WORK TO BE COMPLETED:
Each line of the listing that includes "Forest" should be reported.

- - - - -

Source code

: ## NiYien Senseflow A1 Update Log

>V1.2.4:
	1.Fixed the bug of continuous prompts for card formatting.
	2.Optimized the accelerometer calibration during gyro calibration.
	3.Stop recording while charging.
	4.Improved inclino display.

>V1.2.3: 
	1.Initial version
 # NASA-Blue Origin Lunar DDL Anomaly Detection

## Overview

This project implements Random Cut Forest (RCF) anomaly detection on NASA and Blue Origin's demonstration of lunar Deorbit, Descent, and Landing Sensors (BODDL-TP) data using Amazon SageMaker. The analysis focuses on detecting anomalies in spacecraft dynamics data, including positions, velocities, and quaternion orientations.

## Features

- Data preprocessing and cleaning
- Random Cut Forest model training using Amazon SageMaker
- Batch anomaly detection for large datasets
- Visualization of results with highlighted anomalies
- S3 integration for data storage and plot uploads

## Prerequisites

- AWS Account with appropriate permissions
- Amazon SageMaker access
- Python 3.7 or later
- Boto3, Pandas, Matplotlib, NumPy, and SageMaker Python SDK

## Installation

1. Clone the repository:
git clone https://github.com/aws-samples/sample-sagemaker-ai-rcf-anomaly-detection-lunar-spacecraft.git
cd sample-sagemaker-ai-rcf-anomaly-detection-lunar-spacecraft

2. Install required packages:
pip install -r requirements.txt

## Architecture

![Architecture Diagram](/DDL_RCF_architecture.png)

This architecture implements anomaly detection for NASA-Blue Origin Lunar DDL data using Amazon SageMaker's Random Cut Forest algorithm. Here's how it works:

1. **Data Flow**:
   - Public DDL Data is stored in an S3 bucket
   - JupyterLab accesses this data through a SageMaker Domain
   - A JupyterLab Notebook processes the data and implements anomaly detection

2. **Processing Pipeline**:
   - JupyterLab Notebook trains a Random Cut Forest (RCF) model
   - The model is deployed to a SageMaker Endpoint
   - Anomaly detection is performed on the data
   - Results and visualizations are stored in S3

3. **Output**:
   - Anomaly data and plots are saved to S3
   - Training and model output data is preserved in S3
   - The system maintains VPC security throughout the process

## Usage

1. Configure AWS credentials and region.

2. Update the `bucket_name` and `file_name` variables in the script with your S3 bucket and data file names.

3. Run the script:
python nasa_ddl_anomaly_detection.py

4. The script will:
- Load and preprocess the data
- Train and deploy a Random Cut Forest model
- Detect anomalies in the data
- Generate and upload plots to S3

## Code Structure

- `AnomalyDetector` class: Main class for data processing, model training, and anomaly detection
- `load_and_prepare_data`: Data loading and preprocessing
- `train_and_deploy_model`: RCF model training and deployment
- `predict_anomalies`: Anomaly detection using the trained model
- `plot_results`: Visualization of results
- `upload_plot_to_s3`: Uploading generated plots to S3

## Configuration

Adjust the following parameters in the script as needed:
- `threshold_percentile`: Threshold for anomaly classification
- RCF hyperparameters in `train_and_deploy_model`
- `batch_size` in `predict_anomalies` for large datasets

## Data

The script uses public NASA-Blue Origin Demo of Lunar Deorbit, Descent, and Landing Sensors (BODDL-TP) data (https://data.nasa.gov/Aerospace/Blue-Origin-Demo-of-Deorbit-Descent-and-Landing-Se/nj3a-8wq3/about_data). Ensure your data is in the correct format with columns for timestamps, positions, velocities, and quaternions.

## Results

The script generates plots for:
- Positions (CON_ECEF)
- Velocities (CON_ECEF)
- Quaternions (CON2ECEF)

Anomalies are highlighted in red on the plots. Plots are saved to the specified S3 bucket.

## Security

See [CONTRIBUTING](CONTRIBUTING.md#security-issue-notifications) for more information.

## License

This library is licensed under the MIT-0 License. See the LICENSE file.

- - - - -

RESPONSE AREA:
This project implements Random Cut Forest (RCF) anomaly detection on NASA and Blue Origin's demonstration of lunar Deorbit, Descent, and Landing Sensors (BODDL-TP) data using Amazon SageMaker. The analysis focuses on detecting anomalies in spacecraft dynamics data, including positions, velocities, and quaternion orientations.
- Random Cut Forest model training using Amazon SageMaker
This architecture implements anomaly detection for NASA-Blue Origin Lunar DDL data using Amazon SageMaker's Random Cut Forest algorithm. Here's how it works:
   - JupyterLab Notebook trains a Random Cut Forest (RCF) model
- Train and deploy a Random Cut Forest model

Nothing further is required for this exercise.